Curcumin is a natural herbal product that has been popularly used to treat
autoimmune diseases in China; however, its effects on
rheumatoid arthritis and its mechanism are not clear. The main purposes of this study are to explore the
therapeutic effects of
curcumin on
collagen-induced arthritis (CIA) rats and the pharmacological mechanism. In the present study, CIA rats were established by injecting bovine
type II collagen.
Curcumin and
methotrexate were then orally administered daily, and the swelling degree of the hind limb joints was scored every two days. Histopathological changes were observed by
hematoxylin-
eosin staining. The levels of
cytokines (TNF-α, IL-1β, IL-17 and TGF-β) were detected by radioimmunoassay, while the expression of IκBα and COX-2 was detected by Western blot. In addition, cell viability was detected by
CCK-8 assay, and the effect of
curcumin on macrophage apoptosis was detected by flow cytometry and TUNEL assay. The results indicated that in vivo
curcumin attenuated the degree of joint swelling of rats and the further development of joint histopathology.

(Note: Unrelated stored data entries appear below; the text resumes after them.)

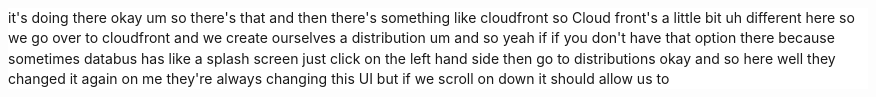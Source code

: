 it's doing there okay um so there's that and then there's something like cloudfront so Cloud front's a little bit uh different here so we go over to cloudfront and we create ourselves a distribution um and so yeah if if you don't have that option there because sometimes databus has like a splash screen just click on the left hand side then go to distributions okay and so here well they changed it again on me they're always changing this UI but if we scroll on down it should allow us to

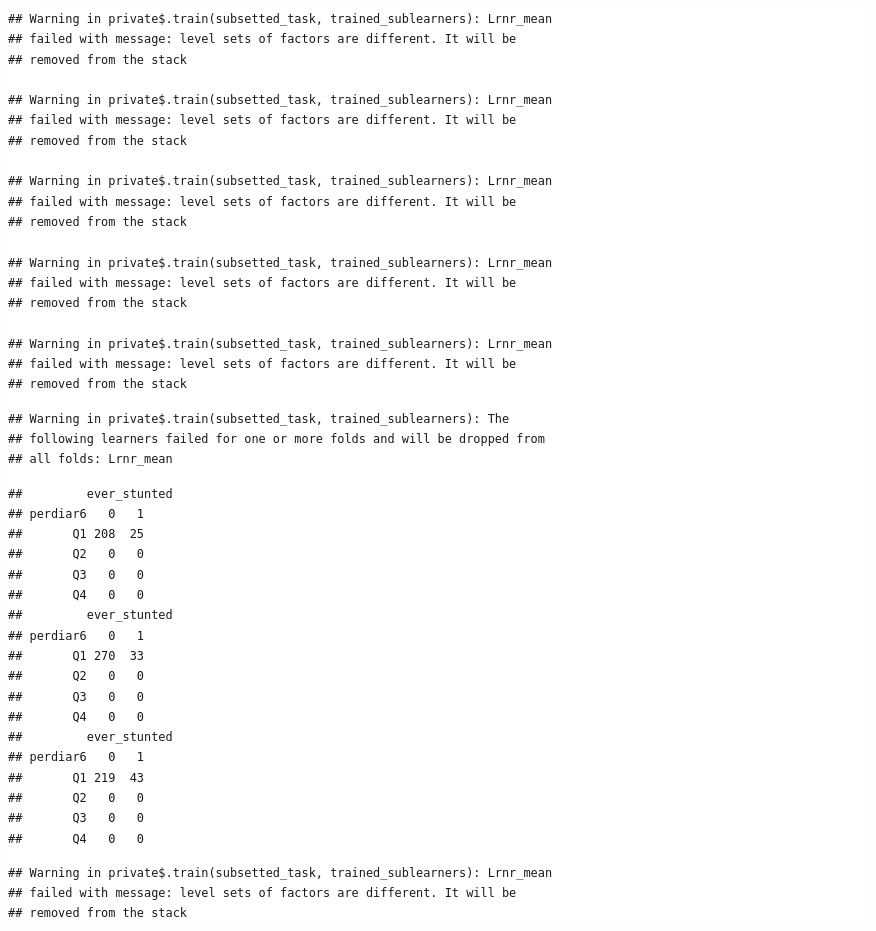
 ```
## Warning in private$.train(subsetted_task, trained_sublearners): Lrnr_mean
## failed with message: level sets of factors are different. It will be
## removed from the stack

## Warning in private$.train(subsetted_task, trained_sublearners): Lrnr_mean
## failed with message: level sets of factors are different. It will be
## removed from the stack

## Warning in private$.train(subsetted_task, trained_sublearners): Lrnr_mean
## failed with message: level sets of factors are different. It will be
## removed from the stack

## Warning in private$.train(subsetted_task, trained_sublearners): Lrnr_mean
## failed with message: level sets of factors are different. It will be
## removed from the stack

## Warning in private$.train(subsetted_task, trained_sublearners): Lrnr_mean
## failed with message: level sets of factors are different. It will be
## removed from the stack
```

```
## Warning in private$.train(subsetted_task, trained_sublearners): The
## following learners failed for one or more folds and will be dropped from
## all folds: Lrnr_mean
```

```
##         ever_stunted
## perdiar6   0   1
##       Q1 208  25
##       Q2   0   0
##       Q3   0   0
##       Q4   0   0
##         ever_stunted
## perdiar6   0   1
##       Q1 270  33
##       Q2   0   0
##       Q3   0   0
##       Q4   0   0
##         ever_stunted
## perdiar6   0   1
##       Q1 219  43
##       Q2   0   0
##       Q3   0   0
##       Q4   0   0
```

```
## Warning in private$.train(subsetted_task, trained_sublearners): Lrnr_mean
## failed with message: level sets of factors are different. It will be
## removed from the stack
```
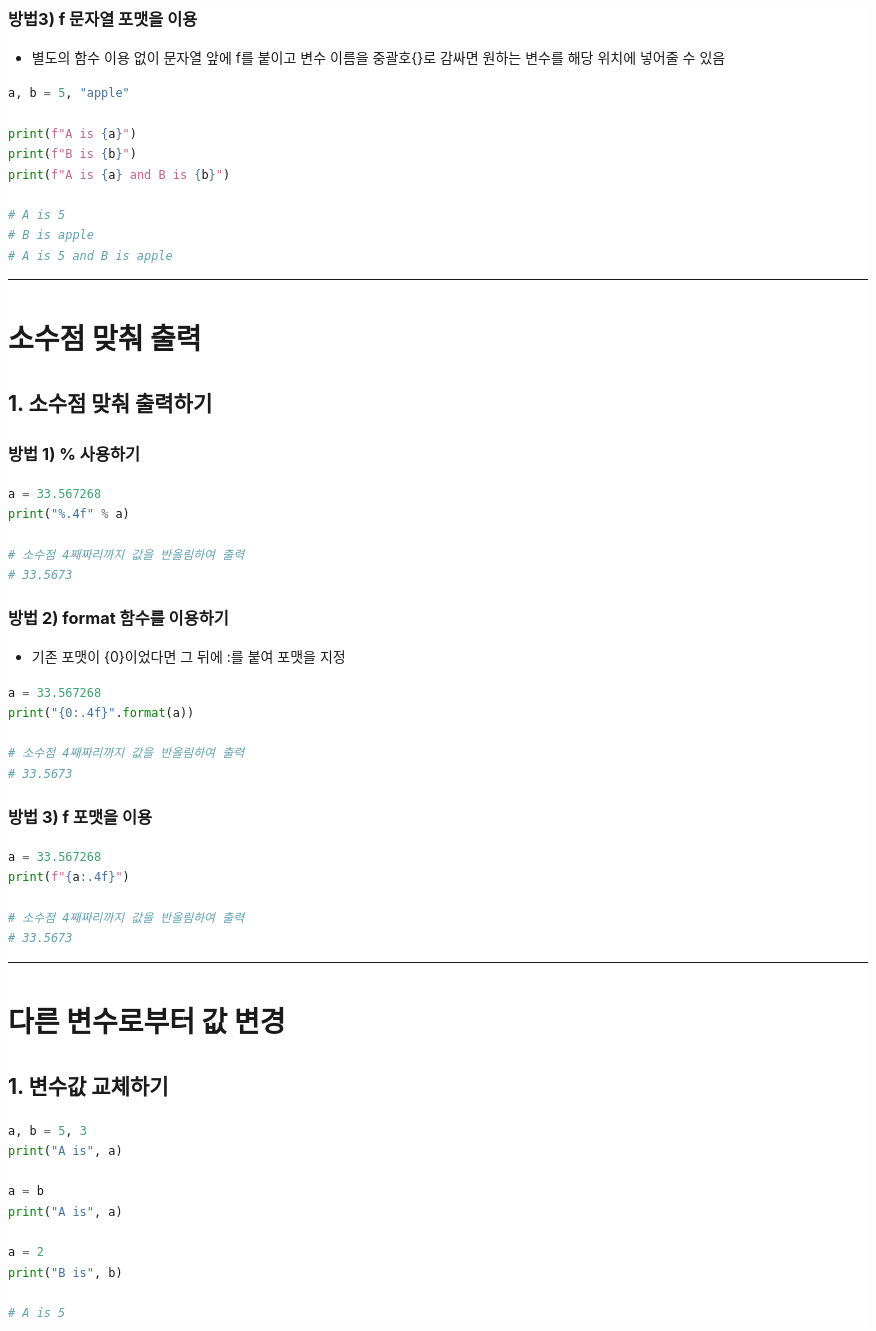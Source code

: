 ### 방법3) f 문자열 포맷을 이용
- 별도의 함수 이용 없이 문자열 앞에 f를 붙이고 변수 이름을 중괄호{}로 감싸면 원하는 변수를 해당 위치에 넣어줄 수 있음

```python
a, b = 5, "apple"

print(f"A is {a}")
print(f"B is {b}")
print(f"A is {a} and B is {b}")

# A is 5
# B is apple
# A is 5 and B is apple
```
---
# 소수점 맞춰 출력
## 1. 소수점 맞춰 출력하기
### 방법 1) % 사용하기
```python
a = 33.567268
print("%.4f" % a)

# 소수점 4째짜리까지 값을 반올림하여 출력
# 33.5673
```

### 방법 2) format 함수를 이용하기
- 기존 포맷이 {0}이었다면 그 뒤에 :를 붙여 포맷을 지정

```python
a = 33.567268
print("{0:.4f}".format(a))

# 소수점 4째짜리까지 값을 반올림하여 출력
# 33.5673
```

### 방법 3) f 포맷을 이용
```python
a = 33.567268
print(f"{a:.4f}")

# 소수점 4째짜리까지 값을 반올림하여 출력
# 33.5673
```
---
# 다른 변수로부터 값 변경
## 1. 변수값 교체하기
```python
a, b = 5, 3
print("A is", a)

a = b
print("A is", a)

a = 2
print("B is", b)

# A is 5
```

Moreover, it downregulated the levels of
cytokines. In vitro
curcumin inhibited the degradation of IκBα and reduced the production of COX-2 in LPS-induced inflammatory RAW264.7 cells. Importantly,
curcumin significantly induced macrophage apoptosis. In conclusion, in this study, we have demonstrated that
curcumin exerts
therapeutic effects on
arthritis in CIA rats and has a strong pharmacological activity on reducing the inflammatory response in macrophages. Its mechanism may be related to the inhibition of the NF-κB signaling pathway and the promotion of macrophage apoptosis.